* [PATCH] ata: libata-sata: retry hardreset when device detected but PHY not established
@ 2026-04-25 6:04 Xingui Yang
2026-04-25 22:53 ` Damien Le Moal
2026-04-27 13:17 ` Niklas Cassel
0 siblings, 2 replies; 7+ messages in thread
From: Xingui Yang @ 2026-04-25 6:04 UTC (permalink / raw)
To: dlemoal, cassel
Cc: linux-scsi, linux-kernel, yangxingui, liuyonglong, kangfenglong
When sata_link_hardreset() detects that the link is offline, it currently
returns immediately without distinguishing the reason. According to SATA
specification, the SStatus register's det filed (bits 0-3) indicates:
- 0x0: No device detected, PHY not communicating
- 0x1: Device detected but PHY communication not established
- 0x3: Device detected and PHY communication established
This patch helps improve device detection reliability and adds a check
when the link is offline but det filed shows 0x1, return -EAGAIN to
trigger retry, rather than giving up immediately.

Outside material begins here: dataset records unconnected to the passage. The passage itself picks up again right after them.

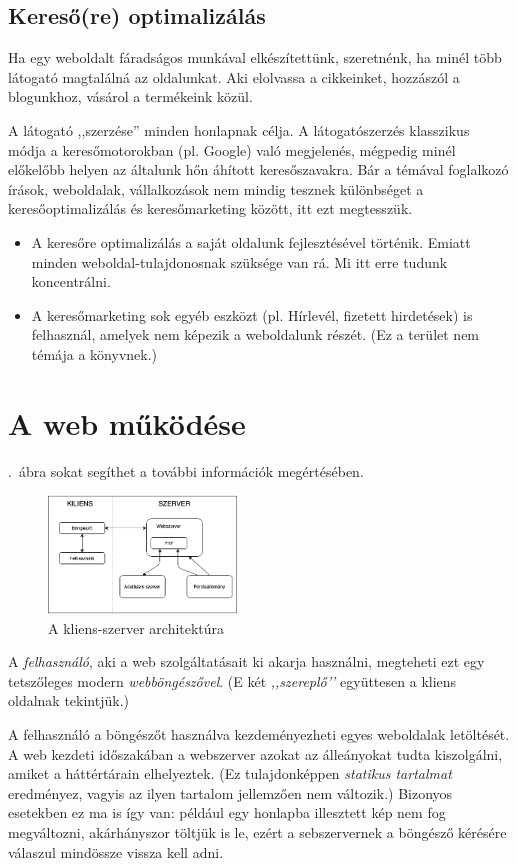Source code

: \documentclass[12pt,twoside]{report}
\theoremstyle{definition}
\begin{document}
	\subsection{Kereső(re) optimalizálás}
	Ha egy weboldalt fáradságos munkával elkészítettünk, szeretnénk, ha minél több látogató magtalálná az oldalunkat. Aki elolvassa a cikkeinket, hozzászól a blogunkhoz, vásárol a termékeink közül.
	
	A látogató ,,szerzése'' minden honlapnak célja. A látogatószerzés klasszikus módja a keresőmotorokban (pl. Google) való megjelenés, mégpedig minél előkelőbb helyen az általunk hőn áhított keresőszavakra. Bár a témával foglalkozó írások, weboldalak, vállalkozások nem mindig tesznek különbséget a keresőoptimalizálás és keresőmarketing között, itt ezt megtesszük.
	\begin{itemize}
		\item A keresőre optimalizálás a saját oldalunk fejlesztésével történik. Emiatt minden weboldal-tulajdonosnak szüksége van rá. Mi itt erre tudunk koncentrálni.
		\item A keresőmarketing sok egyéb eszközt (pl. Hírlevél, fizetett hirdetések) is felhasznál, amelyek nem képezik a weboldalunk részét. (Ez a terület nem témája a könyvnek.)
	\end{itemize}
\section{A web működése}
\Az{\ref{fig:kliensszerver}}.~ábra sokat segíthet a további információk megértésében.
\begin{figure}[th!]
	\centering
	\includegraphics[width=5cm]{kliensszerver}
	\caption{A kliens-szerver architektúra}
	\label{fig:kliensszerver}
\end{figure}

A  \emph{felhasználó}, aki a web szolgáltatásait ki akarja használni, megteheti ezt egy tetszőleges modern \emph{webböngészővel}. (E két  \emph{,,szereplő’'} együttesen a kliens oldalnak tekintjük.)

A felhasználó a böngészőt használva kezdeményezheti egyes weboldalak letöltését. A web kezdeti időszakában a webszerver azokat az álleányokat tudta kiszolgálni, amiket a háttértárain elhelyeztek. (Ez tulajdonképpen \emph{statikus tartalmat} eredményez, vagyis az ilyen tartalom jellemzően nem változik.) Bizonyos esetekben ez ma is így van: például egy honlapba illesztett kép nem fog megváltozni, akárhányszor töltjük is le, ezért a sebszervernek a böngésző kérésére válaszul mindössze vissza kell adni.
\end{document}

Signed-off-by: Xingui Yang <yangxingui@huawei.com>
---
drivers/ata/libata-sata.c | 12 +++++++++++-
1 file changed, 11 insertions(+), 1 deletion(-)
diff --git a/drivers/ata/libata-sata.c b/drivers/ata/libata-sata.c
index b9d635088f5f..e5bb92c38e38 100644
--- a/drivers/ata/libata-sata.c
+++ b/drivers/ata/libata-sata.c
@@ -667,8 +667,18 @@ int sata_link_hardreset(struct ata_link *link, const unsigned int *timing,
if (rc)
goto out;
/* if link is offline nothing more to do */
- if (ata_phys_link_offline(link))
+ if (ata_phys_link_offline(link)) {
+ u32 sstatus;
+
+ if (sata_scr_read(link, SCR_STATUS, &sstatus) == 0 &&
+ (sstatus & 0xf) == 0x1) {
+ ata_link_warn(link, "device detected but PHY not ready (SStatus %X), retrying\n",
+ sstatus);
+ rc = -EAGAIN;
+ }
+
goto out;
+ }
/* Link is online. From this point, -ENODEV too is an error. */
if (online)
--
2.33.0
^ permalink raw reply related [flat|nested] 7+ messages in thread
* Re: [PATCH] ata: libata-sata: retry hardreset when device detected but PHY not established
2026-04-25 6:04 [PATCH] ata: libata-sata: retry hardreset when device detected but PHY not established Xingui Yang
@ 2026-04-25 22:53 ` Damien Le Moal
2026-04-27 1:51 ` yangxingui
2026-04-27 13:17 ` Niklas Cassel
1 sibling, 1 reply; 7+ messages in thread
From: Damien Le Moal @ 2026-04-25 22:53 UTC (permalink / raw)
To: Xingui Yang, cassel; +Cc: linux-scsi, linux-kernel, liuyonglong, kangfenglong
On 4/25/26 15:04, Xingui Yang wrote:
> When sata_link_hardreset() detects that the link is offline, it currently
> returns immediately without distinguishing the reason. According to SATA
> specification, the SStatus register's det filed (bits 0-3) indicates:
> - 0x0: No device detected, PHY not communicating
> - 0x1: Device detected but PHY communication not established
> - 0x3: Device detected and PHY communication established
>
> This patch helps improve device detection reliability and adds a check
> when the link is offline but det filed shows 0x1, return -EAGAIN to
> trigger retry, rather than giving up immediately.
>
> Signed-off-by: Xingui Yang <yangxingui@huawei.com>
This is a pure ATA patch so please CC the linux-ide list, not the linux-scsi list.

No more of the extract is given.